Desde que decidimos viajar no ha habido días fáciles. En uno de esos días pesados de mudanza todavía en Quito, le dije a mi esposo: ¡Qué difícil está todo! A lo que me respondió: “De aquí en adelante todo va a ser difícil siempre”.
No se equivocó.
Yo tenía esperanza de que se equivoque, pero no. Cada día es más difícil. También una de mis buenas amigas que migró hace unos cinco años, me advirtió de lo mismo, pero su tono amenazante me generó rechazo. Nunca he creído que decirle a alguien: “Esto va a ser muy duro”; le haya servido de nada a la persona que va a atravesar por ese camino de asperezas. Ella me dijo: “… y esto, nunca se pone fácil”, refiriéndose a vivir en otro país, el trabajo, el idioma, la escuela, los hijos, la distancia de las personas y los lugares amados, la renuncia a la arraigada idiosincrasia ecuatoriana de gozar aunque todo se desmorone.
Me acuerdo cuando me decían durante el embarazo: “Tener hijos no es fácil nunca”. Odié a las personas que me lo dijeron. Pero no se equivocaron en nada. Las mujeres que me dijeron: “Parir es lo más difícil que vas a hacer en tu vida”. Rechacé sus comentarios; sin embargo, fueron ciertos.

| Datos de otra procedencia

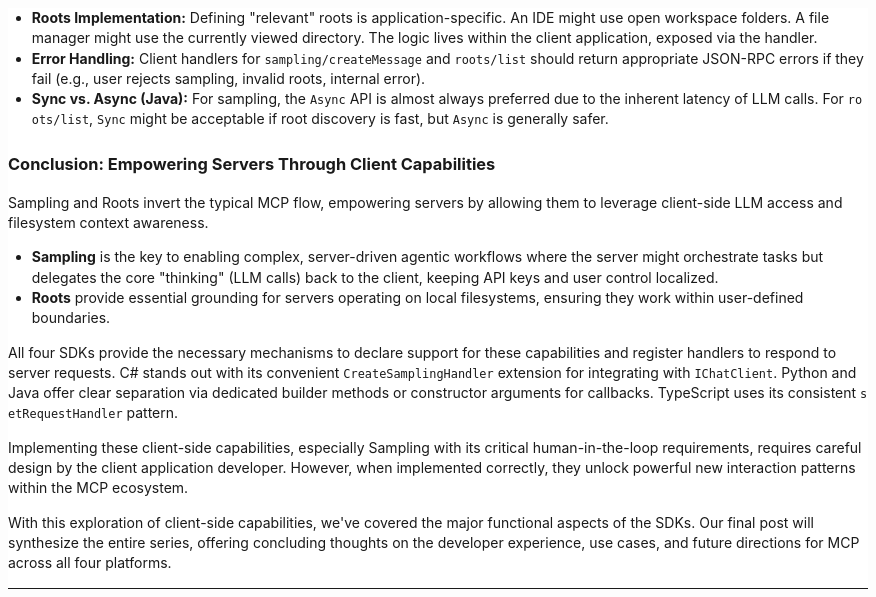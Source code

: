 *   **Roots Implementation:** Defining "relevant" roots is application-specific. An IDE might use open workspace folders. A file manager might use the currently viewed directory. The logic lives within the client application, exposed via the handler.
*   **Error Handling:** Client handlers for `sampling/createMessage` and `roots/list` should return appropriate JSON-RPC errors if they fail (e.g., user rejects sampling, invalid roots, internal error).
*   **Sync vs. Async (Java):** For sampling, the `Async` API is almost always preferred due to the inherent latency of LLM calls. For `roots/list`, `Sync` might be acceptable if root discovery is fast, but `Async` is generally safer.

### Conclusion: Empowering Servers Through Client Capabilities

Sampling and Roots invert the typical MCP flow, empowering servers by allowing them to leverage client-side LLM access and filesystem context awareness.

*   **Sampling** is the key to enabling complex, server-driven agentic workflows where the server might orchestrate tasks but delegates the core "thinking" (LLM calls) back to the client, keeping API keys and user control localized.
*   **Roots** provide essential grounding for servers operating on local filesystems, ensuring they work within user-defined boundaries.

All four SDKs provide the necessary mechanisms to declare support for these capabilities and register handlers to respond to server requests. C# stands out with its convenient `CreateSamplingHandler` extension for integrating with `IChatClient`. Python and Java offer clear separation via dedicated builder methods or constructor arguments for callbacks. TypeScript uses its consistent `setRequestHandler` pattern.

Implementing these client-side capabilities, especially Sampling with its critical human-in-the-loop requirements, requires careful design by the client application developer. However, when implemented correctly, they unlock powerful new interaction patterns within the MCP ecosystem.

With this exploration of client-side capabilities, we've covered the major functional aspects of the SDKs. Our final post will synthesize the entire series, offering concluding thoughts on the developer experience, use cases, and future directions for MCP across all four platforms.

---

Ahora, esto: Migrar es difícil. Me parecía obvio, pero tampoco sabía a qué nivel podría ser difícil y me resistí a pensar en eso, porque sino, no lo hubiera hecho nunca.
Y aquí estoy.
Cada día desde que llegamos, esperando que cada cosa que hacemos nos acerque a días un poco más simples: Cuando lleguemos, cuando nos asignen escuela, cuando encontremos casa, cuando nos mudemos, cuando encuentre trabajo… Siento que se me pasa el tiempo esperando que algo sea “normal” o sencillo. Pero todas las cosas tienen tantos pasos, tan complejos, que siento que no llego a ninguna parte o peor aún que doy vueltas en círculos o que corro en un laberinto o que cargo piedras como Sísifo, y al final del día, solo vuelven a caer, (a caerme encima).
Resiento. Me resiento conmigo misma por no tener paciencia. Me resiento con las personas que me advierten casi señalándome con el dedo, diciéndome: “Espera que aún falta lo peor: El invierno.
Sentirme tan desubicada me pone de mal humor y me asusta.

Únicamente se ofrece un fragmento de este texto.